[Data extracted from a collection]
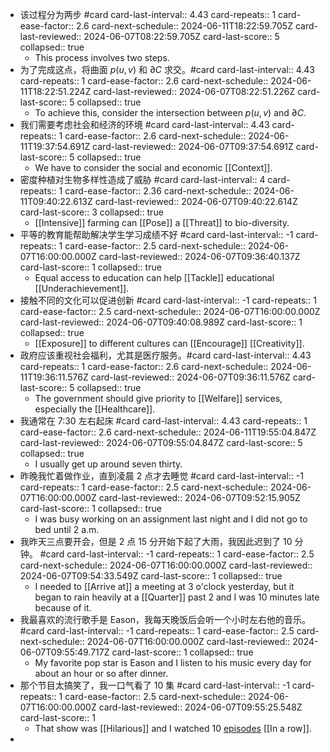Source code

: - 该过程分为两步 #card
  card-last-interval:: 4.43
  card-repeats:: 1
  card-ease-factor:: 2.6
  card-next-schedule:: 2024-06-11T18:22:59.705Z
  card-last-reviewed:: 2024-06-07T08:22:59.705Z
  card-last-score:: 5
  collapsed:: true
	- This process involves two steps.
- 为了完成这点，将曲面 $p(u,v)$ 和 $\partial C$ 求交。#card
  card-last-interval:: 4.43
  card-repeats:: 1
  card-ease-factor:: 2.6
  card-next-schedule:: 2024-06-11T18:22:51.224Z
  card-last-reviewed:: 2024-06-07T08:22:51.226Z
  card-last-score:: 5
  collapsed:: true
	- To achieve this, consider the intersection between $p(u,v)$ and $\partial C$.
- 我们需要考虑社会和经济的环境 #card
  card-last-interval:: 4.43
  card-repeats:: 1
  card-ease-factor:: 2.6
  card-next-schedule:: 2024-06-11T19:37:54.691Z
  card-last-reviewed:: 2024-06-07T09:37:54.691Z
  card-last-score:: 5
  collapsed:: true
	- We have to consider the social and economic [[Context]].
- 密度种植对生物多样性造成了威胁 #card
  card-last-interval:: 4
  card-repeats:: 1
  card-ease-factor:: 2.36
  card-next-schedule:: 2024-06-11T09:40:22.613Z
  card-last-reviewed:: 2024-06-07T09:40:22.614Z
  card-last-score:: 3
  collapsed:: true
	- [[Intensive]] farming can [[Pose]] a [[Threat]] to bio-diversity.
- 平等的教育能帮助解决学生学习成绩不好 #card
  card-last-interval:: -1
  card-repeats:: 1
  card-ease-factor:: 2.5
  card-next-schedule:: 2024-06-07T16:00:00.000Z
  card-last-reviewed:: 2024-06-07T09:36:40.137Z
  card-last-score:: 1
  collapsed:: true
	- Equal access to education can help [[Tackle]] educational [[Underachievement]].
- 接触不同的文化可以促进创新 #card
  card-last-interval:: -1
  card-repeats:: 1
  card-ease-factor:: 2.5
  card-next-schedule:: 2024-06-07T16:00:00.000Z
  card-last-reviewed:: 2024-06-07T09:40:08.989Z
  card-last-score:: 1
  collapsed:: true
	- [[Exposure]] to different cultures can [[Encourage]] [[Creativity]].
- 政府应该重视社会福利，尤其是医疗服务。#card
  card-last-interval:: 4.43
  card-repeats:: 1
  card-ease-factor:: 2.6
  card-next-schedule:: 2024-06-11T19:36:11.576Z
  card-last-reviewed:: 2024-06-07T09:36:11.576Z
  card-last-score:: 5
  collapsed:: true
	- The government should give priority to [[Welfare]] services, especially the [[Healthcare]].
- 我通常在 7:30 左右起床 #card
  card-last-interval:: 4.43
  card-repeats:: 1
  card-ease-factor:: 2.6
  card-next-schedule:: 2024-06-11T19:55:04.847Z
  card-last-reviewed:: 2024-06-07T09:55:04.847Z
  card-last-score:: 5
  collapsed:: true
	- I usually get up around seven thirty.
- 昨晚我忙着做作业，直到凌晨 2 点才去睡觉 #card
  card-last-interval:: -1
  card-repeats:: 1
  card-ease-factor:: 2.5
  card-next-schedule:: 2024-06-07T16:00:00.000Z
  card-last-reviewed:: 2024-06-07T09:52:15.905Z
  card-last-score:: 1
  collapsed:: true
	- I was busy working on an assignment last night and I did not go to bed until 2 a.m.
- 我昨天三点要开会，但是 2 点 15 分开始下起了大雨，我因此迟到了 10 分钟。 #card
  card-last-interval:: -1
  card-repeats:: 1
  card-ease-factor:: 2.5
  card-next-schedule:: 2024-06-07T16:00:00.000Z
  card-last-reviewed:: 2024-06-07T09:54:33.549Z
  card-last-score:: 1
  collapsed:: true
	- I needed to [[Arrive at]] a meeting at 3 o'clock yesterday, but it began to rain heavily at a [[Quarter]] past 2 and I was 10 minutes late because of it.
- 我最喜欢的流行歌手是 Eason，我每天晚饭后会听一个小时左右他的音乐。 #card
  card-last-interval:: -1
  card-repeats:: 1
  card-ease-factor:: 2.5
  card-next-schedule:: 2024-06-07T16:00:00.000Z
  card-last-reviewed:: 2024-06-07T09:55:49.717Z
  card-last-score:: 1
  collapsed:: true
	- My favorite pop star is Eason and I listen to his music every day for about an hour or so after dinner.
- 那个节目太搞笑了，我一口气看了 10 集 #card
  card-last-interval:: -1
  card-repeats:: 1
  card-ease-factor:: 2.5
  card-next-schedule:: 2024-06-07T16:00:00.000Z
  card-last-reviewed:: 2024-06-07T09:55:25.548Z
  card-last-score:: 1
	- That show was [[Hilarious]] and I watched 10 [episodes]([[Episode]]) [[In a row]].
-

Exercise brief — Among the entries above, how many lines contain the string "consider"? Write the number alone.

Task result — 2